The National Farmers’ Federation (NFF) has welcomed the decision of Prime Minister Malcolm Turnbull and Treasurer Scott Morrison to direct the Australian Competition and Consumer Commission (ACCC) to review retail electricity prices.
NFF President Fiona Simson said farmers across the nation had endured skyrocketing electricity tariffs for many years now and the frightening upward trajectory had to stop.
“As a case-in-point, sugarcane growers in Queensland have faced hikes of 120% in recent years and in South Australia farmers have battled rises of up 300%.”
“Farm businesses are small businesses and they just cannot absorb these types of extra cost impositions,” Ms Simson said.
Ms Simson said it was a reality that most rural and regional households and businesses had no or little choice of electricity provider and that this meant, more often than not, retailers enjoyed a monopoly situation.
“Monopolies rarely deliver positive outcomes for consumers.”
Ms Simson said tariff rises for farmers had largely been driven by the over investment or “gold plating” of the assets of electricity network and retail businesses.
“Government regulated network costs and other charges account for about 70% of a typical bill for a farmer – while the actual cost of electricity makes up less than a quarter of the bill.
“Electricity companies – and the Governments that own some of them – have been reaping the profits – as tariffs provide a return on this over-investment. The Queensland Government alone pockets about $1.5 billion in electricity company dividends annually.
“Worryingly the proposed current change to tariff structure by the Queensland State Government would see an overnight increase in electricity bills of between 200% and 300% in some regions.”

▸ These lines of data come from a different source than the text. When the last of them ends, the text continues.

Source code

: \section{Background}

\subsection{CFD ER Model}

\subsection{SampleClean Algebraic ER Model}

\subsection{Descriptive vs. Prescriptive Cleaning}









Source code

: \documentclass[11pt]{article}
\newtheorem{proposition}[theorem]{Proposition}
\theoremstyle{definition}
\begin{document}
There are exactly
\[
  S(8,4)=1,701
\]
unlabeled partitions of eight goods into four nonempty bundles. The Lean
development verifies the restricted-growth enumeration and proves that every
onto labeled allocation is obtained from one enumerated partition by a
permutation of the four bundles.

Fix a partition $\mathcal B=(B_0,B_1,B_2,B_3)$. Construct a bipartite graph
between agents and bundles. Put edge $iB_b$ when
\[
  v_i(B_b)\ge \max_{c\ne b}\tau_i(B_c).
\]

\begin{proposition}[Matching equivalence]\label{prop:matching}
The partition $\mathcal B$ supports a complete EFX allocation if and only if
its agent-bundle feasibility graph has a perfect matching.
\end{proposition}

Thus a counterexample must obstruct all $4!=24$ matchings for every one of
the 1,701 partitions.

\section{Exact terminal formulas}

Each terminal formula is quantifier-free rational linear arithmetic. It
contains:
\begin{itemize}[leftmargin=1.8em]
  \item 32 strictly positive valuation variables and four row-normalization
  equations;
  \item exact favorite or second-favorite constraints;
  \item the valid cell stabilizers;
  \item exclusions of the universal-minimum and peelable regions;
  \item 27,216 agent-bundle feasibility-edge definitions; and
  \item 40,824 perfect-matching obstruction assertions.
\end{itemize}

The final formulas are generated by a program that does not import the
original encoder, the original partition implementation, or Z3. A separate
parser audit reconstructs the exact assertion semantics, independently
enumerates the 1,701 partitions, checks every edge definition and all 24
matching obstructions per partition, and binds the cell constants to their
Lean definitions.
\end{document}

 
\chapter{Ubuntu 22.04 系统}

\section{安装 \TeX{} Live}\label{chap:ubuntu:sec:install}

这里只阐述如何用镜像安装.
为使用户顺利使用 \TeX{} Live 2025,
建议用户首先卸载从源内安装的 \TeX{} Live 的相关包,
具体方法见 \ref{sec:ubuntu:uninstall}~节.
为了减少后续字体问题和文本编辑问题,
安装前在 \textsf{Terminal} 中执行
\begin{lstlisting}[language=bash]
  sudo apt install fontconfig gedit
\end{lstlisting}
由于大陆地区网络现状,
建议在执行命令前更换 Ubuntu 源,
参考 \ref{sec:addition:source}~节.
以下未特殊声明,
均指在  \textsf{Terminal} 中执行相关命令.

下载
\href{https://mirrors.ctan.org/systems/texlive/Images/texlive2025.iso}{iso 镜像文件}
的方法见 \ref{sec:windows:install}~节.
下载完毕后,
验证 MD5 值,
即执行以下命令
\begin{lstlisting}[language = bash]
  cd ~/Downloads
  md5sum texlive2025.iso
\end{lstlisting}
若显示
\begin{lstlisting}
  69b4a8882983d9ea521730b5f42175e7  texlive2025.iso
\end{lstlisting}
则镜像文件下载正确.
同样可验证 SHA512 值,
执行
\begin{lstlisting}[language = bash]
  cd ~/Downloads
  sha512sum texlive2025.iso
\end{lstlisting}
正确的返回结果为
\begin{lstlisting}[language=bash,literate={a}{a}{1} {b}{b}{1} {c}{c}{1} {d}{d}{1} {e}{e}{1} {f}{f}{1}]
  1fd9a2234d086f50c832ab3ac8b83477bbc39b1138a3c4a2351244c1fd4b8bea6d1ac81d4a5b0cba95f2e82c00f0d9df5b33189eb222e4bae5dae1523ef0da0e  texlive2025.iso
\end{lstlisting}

Ms Simson said customers should not be paying the price for wasteful, over investment in the past – nor should they be lining the pockets of asset owners through inflated profit margins.
“This inquiry is an important opportunity to shine a truly independent light – that takes a consumers perspective – on the way power prices are established.”
Ms Simson concluded that this inquiry does not absolve Governments of the need to comprehensively address the other drivers that affect the affordability, reliability and sustainability of electricity supply – including the need for reform to the National Electricity Market and the long-term, bipartisan policy settings that are required to support future investment in power generation.